Searching for Heaven
“Some glad morning when this life is over
I’ll fly away.
To that home on God’s celestial shore
I’ll fly away.”
– Albert Brumley
Does I’ll Fly Away give us an accurate picture of Heaven? I’ve always loved that song. It’s easy to play on guitar and a lot of fun to sing with a group. But how does it fare theologically? Does Scripture really paint a picture of us all ‘flying away’ to some ethereal ‘celestial shore’? When Jesus said, “I go to prepare a place for you”, was he talking about a realm where we’d float around as disembodied spirits?
If I judged things based on the average Christian funeral, I’d have to assume that when we die, we immediately go to our final destination: Heaven, the Domain of God. But is this what Scripture teaches? Is it what Jesus and his followers believed?

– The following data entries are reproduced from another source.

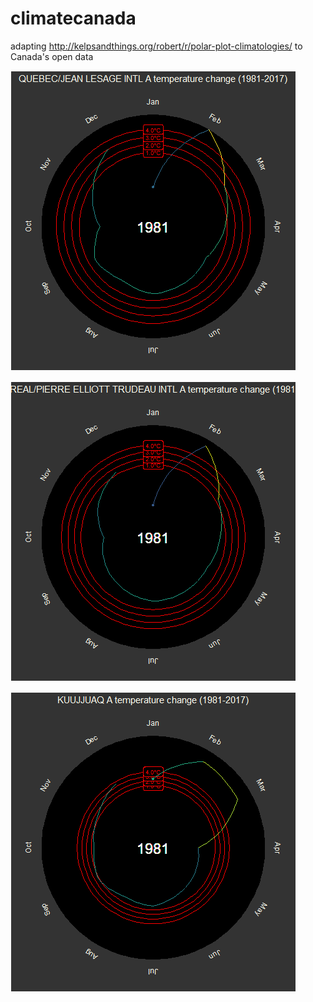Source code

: # climatecanada
adapting http://kelpsandthings.org/robert/r/polar-plot-climatologies/ to Canada's open data


![Alt text](polar_plot_qc.gif?raw=true "Title")

![Alt text](polar_plot_mtl.gif?raw=true "Title")

![Alt text](polar_plot_kuuj.gif?raw=true "Title")
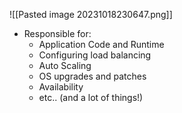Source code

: ![[Pasted image 20231018230647.png]]

- Responsible for:
	- Application Code and Runtime
	- Configuring load balancing
	- Auto Scaling
	- OS upgrades and patches
	- Availability
	- etc.. (and a lot of things!)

It may surprise you to hear this but I don’t think so. Jesus didn’t talk about living forever as disembodied, floating spirits. Scripture doesn’t teach a ‘celestial shore’. The Bible’s teaching on eternal life is much more substantive than that.
It’s more substantive both in the sense that it’s a more robust teaching – and in the sense that our eternal state will have substance to it. In other words, we aren’t going to be ghosts.

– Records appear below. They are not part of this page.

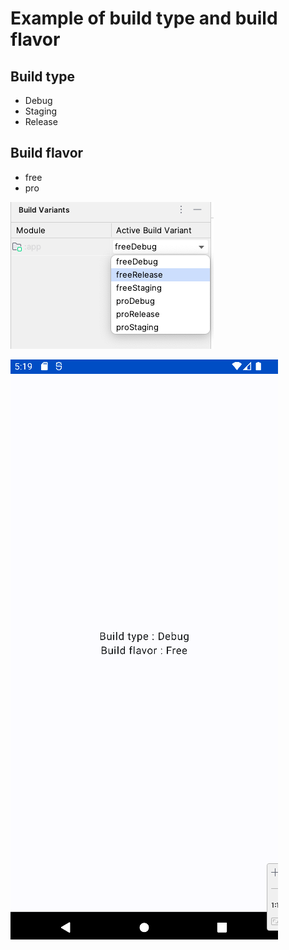 # Example of build type and build flavor

## Build type
- Debug
- Staging
- Release

## Build flavor
- free
- pro

![build variants](./images/build_variants.png)

![screen shot](./images/screen_shot.png)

Going to the Greek or Christian Heaven?
Many modern Christians have more in common with Plato than Jesus, when it comes to Heaven. Like Plato, they view their souls as imprisoned in their bodies and they look forward to being ‘released’. They long for the day that they can finally ‘fly away’ into the heavenlies, unencumbered by flesh and bone. In the Timaeus, Plato writes that at death, the soul,”obtaining a natural release, flies away with joy”.
This isn’t the Biblical hope for eternal life.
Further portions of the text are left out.